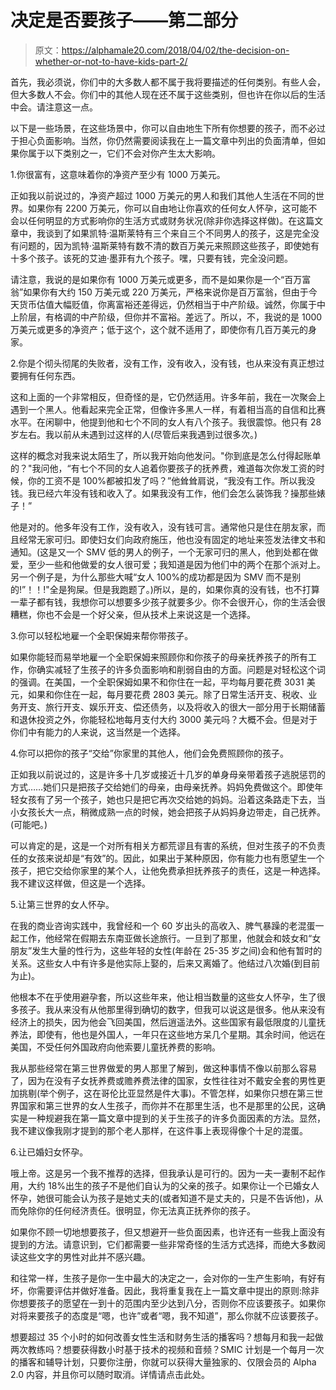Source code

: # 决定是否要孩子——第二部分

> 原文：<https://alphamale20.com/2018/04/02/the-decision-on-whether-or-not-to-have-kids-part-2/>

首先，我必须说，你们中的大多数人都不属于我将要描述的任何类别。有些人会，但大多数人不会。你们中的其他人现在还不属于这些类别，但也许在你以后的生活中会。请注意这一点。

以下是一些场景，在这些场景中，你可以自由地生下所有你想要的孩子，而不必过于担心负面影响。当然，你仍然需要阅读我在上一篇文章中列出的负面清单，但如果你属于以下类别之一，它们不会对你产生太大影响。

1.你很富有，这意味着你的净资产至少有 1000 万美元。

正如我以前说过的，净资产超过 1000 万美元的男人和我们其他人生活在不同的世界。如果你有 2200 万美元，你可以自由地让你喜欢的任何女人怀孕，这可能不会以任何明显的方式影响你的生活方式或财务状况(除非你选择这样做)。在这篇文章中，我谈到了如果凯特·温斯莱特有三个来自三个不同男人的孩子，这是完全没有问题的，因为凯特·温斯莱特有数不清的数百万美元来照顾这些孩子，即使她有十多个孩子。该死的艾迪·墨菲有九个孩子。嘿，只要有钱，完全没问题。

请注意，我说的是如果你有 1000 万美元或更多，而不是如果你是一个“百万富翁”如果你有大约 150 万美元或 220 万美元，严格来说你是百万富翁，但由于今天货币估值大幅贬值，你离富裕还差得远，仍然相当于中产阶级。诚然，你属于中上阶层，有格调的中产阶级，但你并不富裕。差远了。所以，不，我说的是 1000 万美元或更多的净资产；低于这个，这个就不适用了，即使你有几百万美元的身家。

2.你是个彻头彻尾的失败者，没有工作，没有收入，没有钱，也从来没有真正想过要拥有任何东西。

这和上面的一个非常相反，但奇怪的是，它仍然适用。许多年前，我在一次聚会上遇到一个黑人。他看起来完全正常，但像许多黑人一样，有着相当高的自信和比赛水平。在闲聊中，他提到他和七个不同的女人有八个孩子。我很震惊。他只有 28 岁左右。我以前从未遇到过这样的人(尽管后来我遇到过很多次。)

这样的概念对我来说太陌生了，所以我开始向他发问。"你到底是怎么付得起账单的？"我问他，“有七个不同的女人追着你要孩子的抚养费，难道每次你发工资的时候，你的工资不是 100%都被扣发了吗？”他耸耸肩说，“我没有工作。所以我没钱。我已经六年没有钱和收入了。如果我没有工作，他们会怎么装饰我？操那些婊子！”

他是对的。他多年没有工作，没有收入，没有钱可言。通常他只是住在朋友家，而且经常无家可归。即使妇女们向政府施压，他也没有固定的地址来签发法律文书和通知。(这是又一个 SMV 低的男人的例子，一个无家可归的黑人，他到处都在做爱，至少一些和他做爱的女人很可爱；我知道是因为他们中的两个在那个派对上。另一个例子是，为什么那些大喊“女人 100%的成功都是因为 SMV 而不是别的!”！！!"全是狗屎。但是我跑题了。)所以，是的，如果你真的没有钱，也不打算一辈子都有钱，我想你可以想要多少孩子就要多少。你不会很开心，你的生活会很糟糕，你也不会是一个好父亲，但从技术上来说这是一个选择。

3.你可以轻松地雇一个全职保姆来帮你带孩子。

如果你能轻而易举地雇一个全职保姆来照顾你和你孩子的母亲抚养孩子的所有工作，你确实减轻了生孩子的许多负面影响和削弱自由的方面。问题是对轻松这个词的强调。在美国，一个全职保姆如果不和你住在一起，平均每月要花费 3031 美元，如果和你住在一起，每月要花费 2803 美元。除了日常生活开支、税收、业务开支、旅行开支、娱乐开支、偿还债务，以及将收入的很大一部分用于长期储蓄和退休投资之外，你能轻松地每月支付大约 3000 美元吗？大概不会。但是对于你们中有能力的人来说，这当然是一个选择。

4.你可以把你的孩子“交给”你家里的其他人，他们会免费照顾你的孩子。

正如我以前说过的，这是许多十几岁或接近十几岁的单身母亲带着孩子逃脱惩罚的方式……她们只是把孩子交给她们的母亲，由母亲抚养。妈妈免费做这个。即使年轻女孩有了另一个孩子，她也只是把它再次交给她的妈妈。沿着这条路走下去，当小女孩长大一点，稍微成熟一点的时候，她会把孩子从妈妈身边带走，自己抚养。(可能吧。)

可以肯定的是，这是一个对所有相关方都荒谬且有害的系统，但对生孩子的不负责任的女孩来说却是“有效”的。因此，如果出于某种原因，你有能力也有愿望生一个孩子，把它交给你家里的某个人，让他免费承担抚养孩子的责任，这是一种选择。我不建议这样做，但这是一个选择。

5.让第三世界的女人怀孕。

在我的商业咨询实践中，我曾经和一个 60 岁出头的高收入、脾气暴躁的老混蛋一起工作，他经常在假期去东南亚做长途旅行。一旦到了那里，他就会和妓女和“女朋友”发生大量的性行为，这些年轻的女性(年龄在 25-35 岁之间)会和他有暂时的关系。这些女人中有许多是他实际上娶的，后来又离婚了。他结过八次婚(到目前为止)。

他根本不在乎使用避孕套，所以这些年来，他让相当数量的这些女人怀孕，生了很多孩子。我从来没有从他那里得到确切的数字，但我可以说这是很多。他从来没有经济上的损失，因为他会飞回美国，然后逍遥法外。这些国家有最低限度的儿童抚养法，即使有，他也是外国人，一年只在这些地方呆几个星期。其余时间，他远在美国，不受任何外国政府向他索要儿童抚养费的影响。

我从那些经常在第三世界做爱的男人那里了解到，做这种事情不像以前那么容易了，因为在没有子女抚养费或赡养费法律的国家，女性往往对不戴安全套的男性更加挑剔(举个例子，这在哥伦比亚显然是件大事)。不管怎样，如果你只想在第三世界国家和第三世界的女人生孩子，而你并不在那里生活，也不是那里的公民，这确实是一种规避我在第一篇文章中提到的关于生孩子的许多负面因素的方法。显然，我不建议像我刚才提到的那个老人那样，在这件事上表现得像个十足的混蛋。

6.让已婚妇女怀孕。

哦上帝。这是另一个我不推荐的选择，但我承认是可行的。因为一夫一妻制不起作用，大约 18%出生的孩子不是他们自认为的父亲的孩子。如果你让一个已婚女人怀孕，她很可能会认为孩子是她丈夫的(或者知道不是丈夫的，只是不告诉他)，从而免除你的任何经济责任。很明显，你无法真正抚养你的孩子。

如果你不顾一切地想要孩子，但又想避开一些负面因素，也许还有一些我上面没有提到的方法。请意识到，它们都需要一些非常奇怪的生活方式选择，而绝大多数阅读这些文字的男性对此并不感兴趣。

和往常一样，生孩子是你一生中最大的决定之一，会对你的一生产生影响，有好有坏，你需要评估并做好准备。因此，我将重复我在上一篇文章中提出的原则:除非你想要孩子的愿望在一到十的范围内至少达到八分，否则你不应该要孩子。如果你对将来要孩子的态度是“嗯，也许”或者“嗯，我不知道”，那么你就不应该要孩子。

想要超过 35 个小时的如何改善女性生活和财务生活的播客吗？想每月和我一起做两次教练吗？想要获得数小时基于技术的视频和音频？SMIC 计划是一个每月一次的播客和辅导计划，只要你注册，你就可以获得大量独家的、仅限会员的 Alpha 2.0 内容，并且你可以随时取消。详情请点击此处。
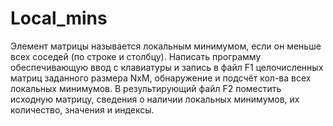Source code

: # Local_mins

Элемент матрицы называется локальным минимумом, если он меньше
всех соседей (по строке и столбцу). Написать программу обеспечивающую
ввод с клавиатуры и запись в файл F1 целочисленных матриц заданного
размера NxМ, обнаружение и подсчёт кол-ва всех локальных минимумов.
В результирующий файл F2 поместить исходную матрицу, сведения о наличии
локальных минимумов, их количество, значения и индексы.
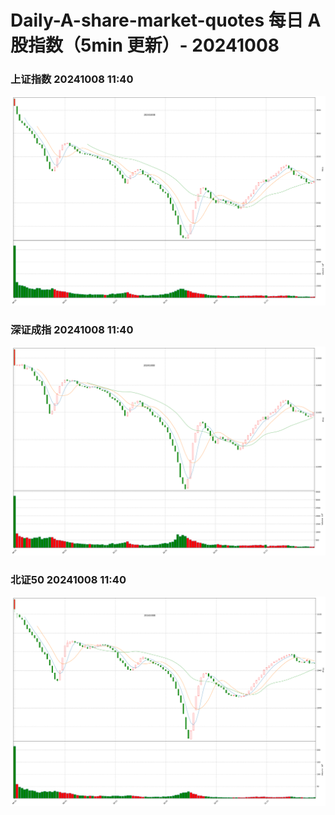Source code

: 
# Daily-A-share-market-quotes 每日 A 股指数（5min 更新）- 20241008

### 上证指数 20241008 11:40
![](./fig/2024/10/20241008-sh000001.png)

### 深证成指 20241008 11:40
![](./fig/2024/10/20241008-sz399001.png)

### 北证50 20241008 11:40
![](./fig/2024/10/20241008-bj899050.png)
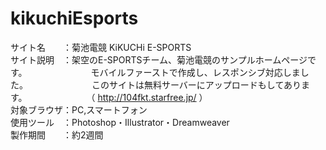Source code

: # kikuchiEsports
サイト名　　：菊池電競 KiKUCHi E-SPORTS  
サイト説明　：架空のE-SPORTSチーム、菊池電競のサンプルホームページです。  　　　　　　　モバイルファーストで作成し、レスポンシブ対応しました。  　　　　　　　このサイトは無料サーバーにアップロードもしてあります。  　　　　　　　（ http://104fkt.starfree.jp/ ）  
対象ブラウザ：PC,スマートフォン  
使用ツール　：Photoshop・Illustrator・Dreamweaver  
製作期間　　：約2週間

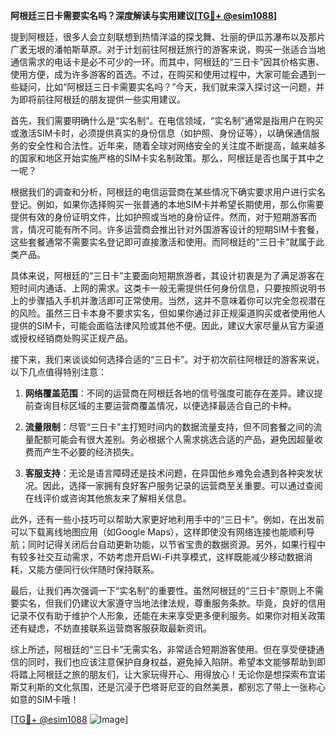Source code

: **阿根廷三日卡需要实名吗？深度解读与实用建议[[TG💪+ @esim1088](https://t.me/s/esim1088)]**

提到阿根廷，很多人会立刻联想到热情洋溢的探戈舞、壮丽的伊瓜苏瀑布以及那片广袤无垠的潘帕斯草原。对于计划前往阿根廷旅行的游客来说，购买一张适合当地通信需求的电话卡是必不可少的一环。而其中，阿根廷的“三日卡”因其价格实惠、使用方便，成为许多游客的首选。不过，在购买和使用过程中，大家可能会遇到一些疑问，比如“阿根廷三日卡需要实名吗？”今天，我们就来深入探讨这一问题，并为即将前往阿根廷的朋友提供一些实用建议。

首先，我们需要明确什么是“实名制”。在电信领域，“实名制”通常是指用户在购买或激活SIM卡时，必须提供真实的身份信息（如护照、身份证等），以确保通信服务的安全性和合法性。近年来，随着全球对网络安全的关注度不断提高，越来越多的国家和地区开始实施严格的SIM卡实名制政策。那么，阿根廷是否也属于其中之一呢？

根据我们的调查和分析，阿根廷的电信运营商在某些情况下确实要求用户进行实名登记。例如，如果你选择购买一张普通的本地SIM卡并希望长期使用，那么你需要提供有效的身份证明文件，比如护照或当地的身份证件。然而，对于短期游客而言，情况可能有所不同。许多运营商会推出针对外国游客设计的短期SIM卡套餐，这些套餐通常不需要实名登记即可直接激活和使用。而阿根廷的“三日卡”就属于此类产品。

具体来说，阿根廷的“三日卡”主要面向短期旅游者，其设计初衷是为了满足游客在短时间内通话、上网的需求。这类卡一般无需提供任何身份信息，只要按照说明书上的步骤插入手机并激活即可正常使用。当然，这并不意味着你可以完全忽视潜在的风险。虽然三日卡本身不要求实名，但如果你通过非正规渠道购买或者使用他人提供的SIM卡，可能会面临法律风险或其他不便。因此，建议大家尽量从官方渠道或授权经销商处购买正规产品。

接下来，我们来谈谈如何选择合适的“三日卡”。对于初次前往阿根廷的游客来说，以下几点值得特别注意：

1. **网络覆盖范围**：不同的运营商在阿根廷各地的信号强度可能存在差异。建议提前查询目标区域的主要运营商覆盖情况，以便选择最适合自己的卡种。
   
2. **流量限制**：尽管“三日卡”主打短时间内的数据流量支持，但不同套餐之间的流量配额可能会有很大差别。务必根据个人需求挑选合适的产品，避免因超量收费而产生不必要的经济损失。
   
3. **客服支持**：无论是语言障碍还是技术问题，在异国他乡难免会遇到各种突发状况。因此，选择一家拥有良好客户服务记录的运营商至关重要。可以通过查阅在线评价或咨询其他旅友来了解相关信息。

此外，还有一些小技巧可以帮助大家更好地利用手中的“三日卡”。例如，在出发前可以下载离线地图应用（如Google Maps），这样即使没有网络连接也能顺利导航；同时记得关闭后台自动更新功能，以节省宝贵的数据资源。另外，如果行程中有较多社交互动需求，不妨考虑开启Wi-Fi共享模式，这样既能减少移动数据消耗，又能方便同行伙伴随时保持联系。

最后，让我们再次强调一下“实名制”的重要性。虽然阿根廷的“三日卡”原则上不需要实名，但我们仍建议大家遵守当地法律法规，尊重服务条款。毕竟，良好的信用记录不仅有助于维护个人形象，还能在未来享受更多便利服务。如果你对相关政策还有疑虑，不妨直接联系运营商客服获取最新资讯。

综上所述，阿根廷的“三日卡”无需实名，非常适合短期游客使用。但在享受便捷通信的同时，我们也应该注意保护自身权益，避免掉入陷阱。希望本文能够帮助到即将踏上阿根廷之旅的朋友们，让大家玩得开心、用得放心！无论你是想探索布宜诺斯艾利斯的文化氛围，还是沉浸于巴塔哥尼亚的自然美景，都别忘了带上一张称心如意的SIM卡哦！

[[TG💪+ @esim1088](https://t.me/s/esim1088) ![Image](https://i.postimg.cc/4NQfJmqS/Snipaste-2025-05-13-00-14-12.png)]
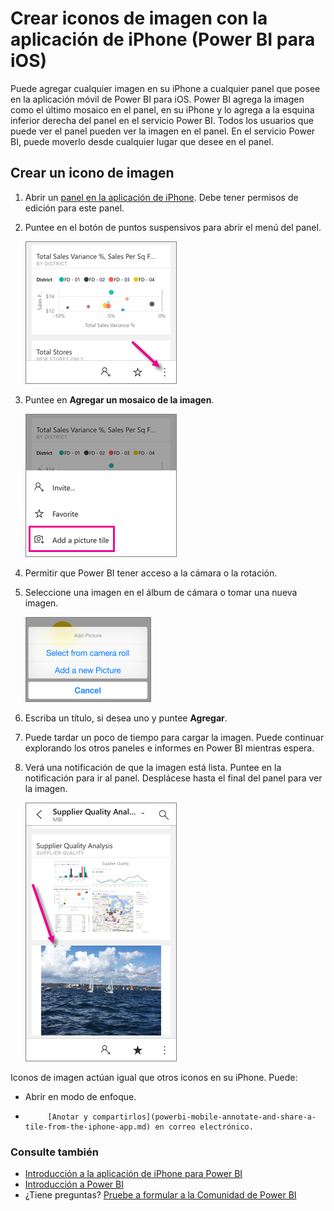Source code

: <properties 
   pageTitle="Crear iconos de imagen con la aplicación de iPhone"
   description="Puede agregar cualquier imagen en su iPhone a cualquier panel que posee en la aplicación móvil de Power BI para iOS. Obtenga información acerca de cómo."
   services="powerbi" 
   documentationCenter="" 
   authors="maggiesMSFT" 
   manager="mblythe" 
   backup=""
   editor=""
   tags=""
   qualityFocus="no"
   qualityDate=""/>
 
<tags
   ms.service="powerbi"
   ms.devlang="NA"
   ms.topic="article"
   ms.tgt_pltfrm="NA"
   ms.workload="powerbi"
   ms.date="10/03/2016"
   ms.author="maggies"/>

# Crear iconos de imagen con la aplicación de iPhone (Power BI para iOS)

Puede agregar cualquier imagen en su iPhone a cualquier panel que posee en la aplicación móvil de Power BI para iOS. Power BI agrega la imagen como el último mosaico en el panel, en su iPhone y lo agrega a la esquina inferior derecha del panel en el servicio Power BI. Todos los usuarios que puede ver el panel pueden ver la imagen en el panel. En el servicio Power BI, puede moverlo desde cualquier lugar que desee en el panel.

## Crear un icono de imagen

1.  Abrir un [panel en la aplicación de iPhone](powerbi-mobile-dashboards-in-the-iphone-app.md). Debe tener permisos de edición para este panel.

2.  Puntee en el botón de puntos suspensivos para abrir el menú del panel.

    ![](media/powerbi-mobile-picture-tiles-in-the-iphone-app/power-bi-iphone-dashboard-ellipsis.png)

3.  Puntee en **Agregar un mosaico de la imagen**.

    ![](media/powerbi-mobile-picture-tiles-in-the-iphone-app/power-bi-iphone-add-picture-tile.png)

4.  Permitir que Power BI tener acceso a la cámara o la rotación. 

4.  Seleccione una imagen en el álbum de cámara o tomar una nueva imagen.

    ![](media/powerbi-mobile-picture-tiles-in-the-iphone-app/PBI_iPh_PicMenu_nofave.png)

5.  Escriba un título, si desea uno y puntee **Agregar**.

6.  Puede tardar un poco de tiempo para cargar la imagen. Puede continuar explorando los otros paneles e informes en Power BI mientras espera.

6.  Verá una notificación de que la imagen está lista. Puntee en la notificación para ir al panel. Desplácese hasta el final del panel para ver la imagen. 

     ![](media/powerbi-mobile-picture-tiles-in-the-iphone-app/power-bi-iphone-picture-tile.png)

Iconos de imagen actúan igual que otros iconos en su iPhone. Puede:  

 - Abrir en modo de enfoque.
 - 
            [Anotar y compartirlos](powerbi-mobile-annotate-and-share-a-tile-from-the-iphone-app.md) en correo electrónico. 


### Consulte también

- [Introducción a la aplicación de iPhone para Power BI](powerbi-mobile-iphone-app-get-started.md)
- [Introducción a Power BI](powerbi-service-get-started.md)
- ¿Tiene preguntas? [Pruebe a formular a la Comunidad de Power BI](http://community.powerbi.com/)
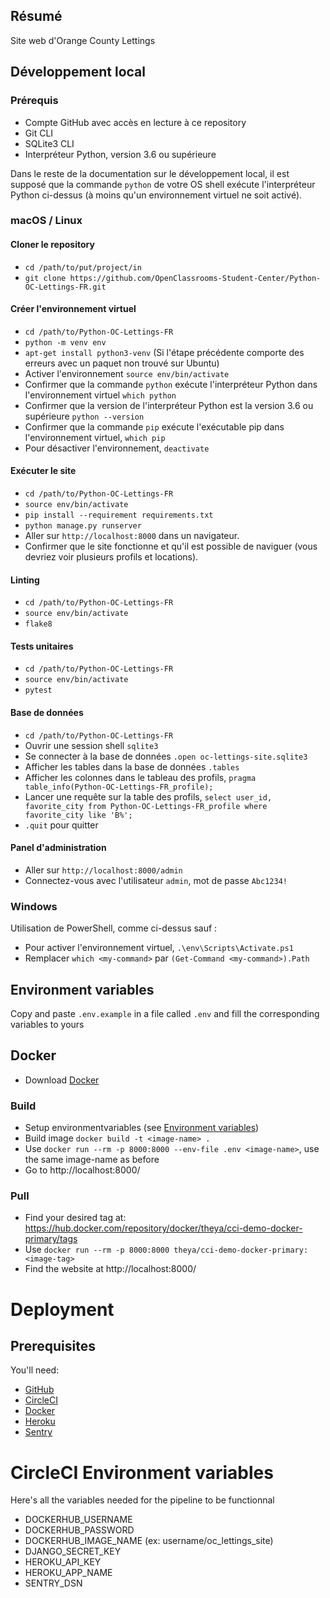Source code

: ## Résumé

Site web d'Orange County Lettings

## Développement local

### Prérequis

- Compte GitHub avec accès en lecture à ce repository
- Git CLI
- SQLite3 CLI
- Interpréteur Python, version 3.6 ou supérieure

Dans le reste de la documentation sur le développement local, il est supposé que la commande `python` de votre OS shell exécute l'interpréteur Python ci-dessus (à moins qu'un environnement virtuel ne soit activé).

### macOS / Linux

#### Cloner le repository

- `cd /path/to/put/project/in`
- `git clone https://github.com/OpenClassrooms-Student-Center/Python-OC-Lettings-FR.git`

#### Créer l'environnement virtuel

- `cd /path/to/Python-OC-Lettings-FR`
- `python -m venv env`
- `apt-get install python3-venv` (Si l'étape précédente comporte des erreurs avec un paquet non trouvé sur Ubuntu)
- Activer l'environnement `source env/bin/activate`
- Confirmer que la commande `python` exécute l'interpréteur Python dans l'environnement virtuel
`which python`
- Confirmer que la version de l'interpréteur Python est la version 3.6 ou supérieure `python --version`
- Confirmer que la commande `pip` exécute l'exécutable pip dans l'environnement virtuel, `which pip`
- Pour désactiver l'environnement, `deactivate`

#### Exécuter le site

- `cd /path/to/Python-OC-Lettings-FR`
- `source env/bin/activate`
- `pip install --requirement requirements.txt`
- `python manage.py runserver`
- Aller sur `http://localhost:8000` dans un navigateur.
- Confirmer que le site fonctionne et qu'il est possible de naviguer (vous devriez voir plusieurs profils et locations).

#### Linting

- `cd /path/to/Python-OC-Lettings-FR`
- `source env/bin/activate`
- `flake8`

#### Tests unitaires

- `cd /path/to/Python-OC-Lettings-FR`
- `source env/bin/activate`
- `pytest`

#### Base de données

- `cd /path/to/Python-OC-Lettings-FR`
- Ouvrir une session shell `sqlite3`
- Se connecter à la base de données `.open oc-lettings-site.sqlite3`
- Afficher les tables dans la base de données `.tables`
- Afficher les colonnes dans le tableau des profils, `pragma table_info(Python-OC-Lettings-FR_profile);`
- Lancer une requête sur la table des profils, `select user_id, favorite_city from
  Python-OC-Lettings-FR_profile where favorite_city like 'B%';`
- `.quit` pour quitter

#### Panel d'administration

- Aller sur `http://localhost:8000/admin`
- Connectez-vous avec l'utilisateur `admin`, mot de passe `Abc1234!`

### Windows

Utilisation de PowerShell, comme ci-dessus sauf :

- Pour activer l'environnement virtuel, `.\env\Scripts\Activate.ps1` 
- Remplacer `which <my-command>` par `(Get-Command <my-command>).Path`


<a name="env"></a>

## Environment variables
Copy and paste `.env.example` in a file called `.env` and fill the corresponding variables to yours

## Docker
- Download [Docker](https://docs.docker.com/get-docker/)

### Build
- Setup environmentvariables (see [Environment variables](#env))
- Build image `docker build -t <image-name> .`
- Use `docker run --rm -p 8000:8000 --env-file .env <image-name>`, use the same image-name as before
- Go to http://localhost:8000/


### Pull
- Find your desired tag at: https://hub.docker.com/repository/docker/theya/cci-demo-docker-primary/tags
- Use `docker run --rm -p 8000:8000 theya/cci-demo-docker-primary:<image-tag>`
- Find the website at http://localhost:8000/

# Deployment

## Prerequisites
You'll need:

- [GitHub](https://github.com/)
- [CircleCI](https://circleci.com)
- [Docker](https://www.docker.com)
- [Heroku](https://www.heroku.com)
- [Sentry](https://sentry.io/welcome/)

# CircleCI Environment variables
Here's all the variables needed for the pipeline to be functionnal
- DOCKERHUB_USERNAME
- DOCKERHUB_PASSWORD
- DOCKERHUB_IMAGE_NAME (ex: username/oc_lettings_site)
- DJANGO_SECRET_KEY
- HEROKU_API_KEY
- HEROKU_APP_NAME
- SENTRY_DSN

• _Instructions to follow_:
The required answer is an exact, picture-free copy of the lines from the opening of the listing above through the line with "以下是一些场景，在这些场景中".

• _Response area_:
Source code

: # 决定是否要孩子——第二部分

> 原文：<https://alphamale20.com/2018/04/02/the-decision-on-whether-or-not-to-have-kids-part-2/>

首先，我必须说，你们中的大多数人都不属于我将要描述的任何类别。有些人会，但大多数人不会。你们中的其他人现在还不属于这些类别，但也许在你以后的生活中会。请注意这一点。

以下是一些场景，在这些场景中，你可以自由地生下所有你想要的孩子，而不必过于担心负面影响。当然，你仍然需要阅读我在上一篇文章中列出的负面清单，但如果你属于以下类别之一，它们不会对你产生太大影响。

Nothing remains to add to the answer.